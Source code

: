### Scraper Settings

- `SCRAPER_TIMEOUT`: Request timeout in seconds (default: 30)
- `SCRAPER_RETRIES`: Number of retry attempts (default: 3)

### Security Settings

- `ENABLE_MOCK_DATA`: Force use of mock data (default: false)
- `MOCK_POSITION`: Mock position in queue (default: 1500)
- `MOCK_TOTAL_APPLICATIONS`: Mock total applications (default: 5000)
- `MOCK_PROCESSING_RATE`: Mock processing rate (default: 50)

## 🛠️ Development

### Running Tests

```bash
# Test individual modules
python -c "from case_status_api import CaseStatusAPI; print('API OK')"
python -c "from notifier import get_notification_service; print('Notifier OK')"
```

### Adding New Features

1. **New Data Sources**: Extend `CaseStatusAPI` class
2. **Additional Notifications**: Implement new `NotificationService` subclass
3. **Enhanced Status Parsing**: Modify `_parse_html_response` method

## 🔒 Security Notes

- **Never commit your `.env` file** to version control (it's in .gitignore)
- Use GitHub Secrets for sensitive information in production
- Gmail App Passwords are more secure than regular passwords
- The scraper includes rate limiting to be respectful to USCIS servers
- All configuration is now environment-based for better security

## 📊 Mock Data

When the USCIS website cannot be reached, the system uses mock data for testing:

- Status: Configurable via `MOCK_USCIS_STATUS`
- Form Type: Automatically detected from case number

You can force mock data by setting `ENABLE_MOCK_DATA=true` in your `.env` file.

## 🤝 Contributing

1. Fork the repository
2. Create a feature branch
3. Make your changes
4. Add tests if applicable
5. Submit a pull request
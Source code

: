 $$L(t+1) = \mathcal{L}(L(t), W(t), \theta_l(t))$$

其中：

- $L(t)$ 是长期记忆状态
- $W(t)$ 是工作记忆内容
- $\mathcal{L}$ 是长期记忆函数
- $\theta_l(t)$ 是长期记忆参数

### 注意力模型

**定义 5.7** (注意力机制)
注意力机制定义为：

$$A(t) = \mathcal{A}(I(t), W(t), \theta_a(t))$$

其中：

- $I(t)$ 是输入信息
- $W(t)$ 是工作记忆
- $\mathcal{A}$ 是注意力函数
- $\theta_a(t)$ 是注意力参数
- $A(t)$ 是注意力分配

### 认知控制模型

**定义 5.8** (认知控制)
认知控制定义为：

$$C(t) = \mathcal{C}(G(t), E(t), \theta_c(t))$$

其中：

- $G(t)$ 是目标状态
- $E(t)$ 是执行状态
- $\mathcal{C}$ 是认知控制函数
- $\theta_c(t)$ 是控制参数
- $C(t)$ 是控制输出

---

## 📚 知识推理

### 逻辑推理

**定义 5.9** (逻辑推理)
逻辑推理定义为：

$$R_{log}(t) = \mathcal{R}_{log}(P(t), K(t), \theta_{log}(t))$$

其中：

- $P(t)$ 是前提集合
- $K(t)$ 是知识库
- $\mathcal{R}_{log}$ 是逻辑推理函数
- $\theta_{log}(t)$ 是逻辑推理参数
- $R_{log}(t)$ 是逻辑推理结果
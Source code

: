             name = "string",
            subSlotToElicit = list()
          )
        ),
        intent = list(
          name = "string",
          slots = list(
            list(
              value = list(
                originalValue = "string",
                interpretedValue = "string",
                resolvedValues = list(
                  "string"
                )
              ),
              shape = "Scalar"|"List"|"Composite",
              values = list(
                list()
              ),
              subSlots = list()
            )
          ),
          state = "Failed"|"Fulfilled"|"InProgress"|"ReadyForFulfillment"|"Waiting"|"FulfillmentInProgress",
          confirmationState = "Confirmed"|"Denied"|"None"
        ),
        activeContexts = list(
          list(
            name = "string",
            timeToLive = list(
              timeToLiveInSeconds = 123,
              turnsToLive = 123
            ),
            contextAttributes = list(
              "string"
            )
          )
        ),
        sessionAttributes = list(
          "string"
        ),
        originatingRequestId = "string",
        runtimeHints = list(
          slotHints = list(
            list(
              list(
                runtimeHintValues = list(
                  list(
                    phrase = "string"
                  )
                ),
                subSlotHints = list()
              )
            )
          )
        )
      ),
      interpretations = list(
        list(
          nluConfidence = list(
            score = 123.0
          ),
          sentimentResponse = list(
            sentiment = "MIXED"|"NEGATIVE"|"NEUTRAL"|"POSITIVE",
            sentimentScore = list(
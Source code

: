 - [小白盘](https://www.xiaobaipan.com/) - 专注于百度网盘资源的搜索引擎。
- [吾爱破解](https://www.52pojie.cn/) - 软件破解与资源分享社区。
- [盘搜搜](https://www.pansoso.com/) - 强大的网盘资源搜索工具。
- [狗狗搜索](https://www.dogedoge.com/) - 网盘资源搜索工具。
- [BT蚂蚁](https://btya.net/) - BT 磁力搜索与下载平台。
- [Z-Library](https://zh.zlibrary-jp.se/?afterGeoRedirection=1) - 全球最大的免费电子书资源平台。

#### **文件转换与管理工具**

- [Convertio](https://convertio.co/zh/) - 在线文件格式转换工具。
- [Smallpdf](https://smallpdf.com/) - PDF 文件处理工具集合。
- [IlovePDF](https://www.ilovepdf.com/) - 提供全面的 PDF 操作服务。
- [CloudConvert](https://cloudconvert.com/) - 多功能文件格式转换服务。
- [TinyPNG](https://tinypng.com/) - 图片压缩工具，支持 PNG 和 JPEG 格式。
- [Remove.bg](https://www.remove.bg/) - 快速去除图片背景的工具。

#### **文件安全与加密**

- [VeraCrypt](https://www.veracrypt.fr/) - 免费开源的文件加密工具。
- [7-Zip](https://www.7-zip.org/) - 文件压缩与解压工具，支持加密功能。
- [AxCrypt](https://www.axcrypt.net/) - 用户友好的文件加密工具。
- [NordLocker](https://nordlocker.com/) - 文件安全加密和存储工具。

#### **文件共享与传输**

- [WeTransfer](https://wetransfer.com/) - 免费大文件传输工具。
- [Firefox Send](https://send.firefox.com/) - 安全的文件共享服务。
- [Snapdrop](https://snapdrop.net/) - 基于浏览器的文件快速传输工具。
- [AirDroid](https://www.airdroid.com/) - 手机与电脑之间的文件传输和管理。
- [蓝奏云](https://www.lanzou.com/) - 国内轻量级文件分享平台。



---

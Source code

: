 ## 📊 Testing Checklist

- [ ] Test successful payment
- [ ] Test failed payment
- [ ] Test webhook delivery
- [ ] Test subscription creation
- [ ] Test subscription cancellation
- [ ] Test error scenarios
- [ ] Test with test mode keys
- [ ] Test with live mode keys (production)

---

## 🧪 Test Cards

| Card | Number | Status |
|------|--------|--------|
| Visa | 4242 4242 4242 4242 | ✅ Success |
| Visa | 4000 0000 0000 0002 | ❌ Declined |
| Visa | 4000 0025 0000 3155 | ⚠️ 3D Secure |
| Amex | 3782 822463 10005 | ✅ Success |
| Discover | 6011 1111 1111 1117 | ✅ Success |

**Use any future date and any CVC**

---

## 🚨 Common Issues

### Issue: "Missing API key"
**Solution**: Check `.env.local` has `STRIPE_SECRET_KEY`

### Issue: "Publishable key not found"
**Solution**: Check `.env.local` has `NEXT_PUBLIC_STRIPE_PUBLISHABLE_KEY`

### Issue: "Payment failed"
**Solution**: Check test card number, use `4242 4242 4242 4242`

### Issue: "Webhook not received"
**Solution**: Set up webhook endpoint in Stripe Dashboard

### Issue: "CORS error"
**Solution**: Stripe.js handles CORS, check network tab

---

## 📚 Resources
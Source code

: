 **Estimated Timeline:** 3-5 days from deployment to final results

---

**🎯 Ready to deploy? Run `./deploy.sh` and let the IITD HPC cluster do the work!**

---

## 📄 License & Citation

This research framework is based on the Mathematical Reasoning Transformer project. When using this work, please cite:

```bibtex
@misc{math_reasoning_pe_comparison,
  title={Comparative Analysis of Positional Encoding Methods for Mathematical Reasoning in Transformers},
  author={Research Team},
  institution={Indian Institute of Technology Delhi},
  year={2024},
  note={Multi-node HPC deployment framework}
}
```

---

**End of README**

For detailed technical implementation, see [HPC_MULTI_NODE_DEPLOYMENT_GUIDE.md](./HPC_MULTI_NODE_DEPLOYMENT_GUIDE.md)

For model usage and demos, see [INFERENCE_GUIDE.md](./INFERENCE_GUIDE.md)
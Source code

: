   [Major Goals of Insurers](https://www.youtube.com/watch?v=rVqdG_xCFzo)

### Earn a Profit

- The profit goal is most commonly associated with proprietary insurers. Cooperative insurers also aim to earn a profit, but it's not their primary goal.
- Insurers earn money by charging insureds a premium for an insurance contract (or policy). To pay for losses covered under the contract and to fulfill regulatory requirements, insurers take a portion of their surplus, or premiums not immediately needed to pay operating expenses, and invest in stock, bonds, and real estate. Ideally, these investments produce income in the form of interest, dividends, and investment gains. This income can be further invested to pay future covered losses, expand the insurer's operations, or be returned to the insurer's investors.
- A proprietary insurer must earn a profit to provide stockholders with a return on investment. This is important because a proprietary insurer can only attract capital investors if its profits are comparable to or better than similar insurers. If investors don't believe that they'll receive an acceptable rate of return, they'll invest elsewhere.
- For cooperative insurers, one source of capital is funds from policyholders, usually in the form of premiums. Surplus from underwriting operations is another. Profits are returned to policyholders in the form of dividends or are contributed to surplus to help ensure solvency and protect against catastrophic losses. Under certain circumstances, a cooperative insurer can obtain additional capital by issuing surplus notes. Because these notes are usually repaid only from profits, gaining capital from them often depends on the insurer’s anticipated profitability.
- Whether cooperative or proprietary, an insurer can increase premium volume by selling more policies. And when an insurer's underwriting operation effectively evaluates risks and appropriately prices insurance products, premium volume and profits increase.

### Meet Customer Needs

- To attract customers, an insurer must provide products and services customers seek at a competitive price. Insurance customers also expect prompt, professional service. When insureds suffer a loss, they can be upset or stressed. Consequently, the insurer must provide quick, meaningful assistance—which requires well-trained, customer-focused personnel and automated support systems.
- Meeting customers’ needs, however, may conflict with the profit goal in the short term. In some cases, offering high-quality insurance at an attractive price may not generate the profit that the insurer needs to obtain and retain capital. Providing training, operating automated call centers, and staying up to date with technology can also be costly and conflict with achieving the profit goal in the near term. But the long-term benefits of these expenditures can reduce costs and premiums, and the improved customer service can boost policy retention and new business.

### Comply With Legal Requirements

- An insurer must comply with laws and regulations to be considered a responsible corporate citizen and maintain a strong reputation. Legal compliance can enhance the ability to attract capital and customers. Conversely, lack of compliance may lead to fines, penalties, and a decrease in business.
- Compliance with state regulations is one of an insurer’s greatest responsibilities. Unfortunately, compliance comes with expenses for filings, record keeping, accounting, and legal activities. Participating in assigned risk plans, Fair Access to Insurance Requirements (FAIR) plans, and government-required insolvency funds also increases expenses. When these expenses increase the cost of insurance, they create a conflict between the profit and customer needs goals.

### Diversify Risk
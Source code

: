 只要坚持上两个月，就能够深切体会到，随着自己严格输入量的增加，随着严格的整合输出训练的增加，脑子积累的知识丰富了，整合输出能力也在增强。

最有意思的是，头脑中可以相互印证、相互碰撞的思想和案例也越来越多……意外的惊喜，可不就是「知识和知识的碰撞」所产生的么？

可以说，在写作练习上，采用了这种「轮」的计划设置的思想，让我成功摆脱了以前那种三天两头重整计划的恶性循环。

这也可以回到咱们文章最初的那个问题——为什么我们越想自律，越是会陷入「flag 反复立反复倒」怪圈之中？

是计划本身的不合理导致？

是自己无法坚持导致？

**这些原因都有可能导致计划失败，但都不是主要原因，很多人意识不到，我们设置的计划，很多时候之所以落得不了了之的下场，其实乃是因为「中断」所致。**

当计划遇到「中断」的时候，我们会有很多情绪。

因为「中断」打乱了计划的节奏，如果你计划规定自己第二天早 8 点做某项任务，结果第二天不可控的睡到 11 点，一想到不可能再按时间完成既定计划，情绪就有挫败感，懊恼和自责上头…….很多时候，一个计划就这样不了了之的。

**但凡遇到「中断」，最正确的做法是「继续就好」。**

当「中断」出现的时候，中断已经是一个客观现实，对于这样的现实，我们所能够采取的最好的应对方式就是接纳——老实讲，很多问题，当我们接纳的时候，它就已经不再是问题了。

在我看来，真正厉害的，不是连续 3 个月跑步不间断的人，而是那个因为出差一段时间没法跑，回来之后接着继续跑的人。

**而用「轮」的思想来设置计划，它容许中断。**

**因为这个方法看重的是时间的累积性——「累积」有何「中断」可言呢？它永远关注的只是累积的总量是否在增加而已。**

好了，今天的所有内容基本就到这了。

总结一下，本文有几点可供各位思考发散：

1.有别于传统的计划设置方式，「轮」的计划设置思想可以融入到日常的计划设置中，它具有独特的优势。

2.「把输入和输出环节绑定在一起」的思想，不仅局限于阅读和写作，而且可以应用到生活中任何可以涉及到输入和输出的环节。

WHAT IS REQUIRED » Look through the data above for lines holding the word "file". State how many there are and nothing else.

RESULT FOR THIS TASK » 2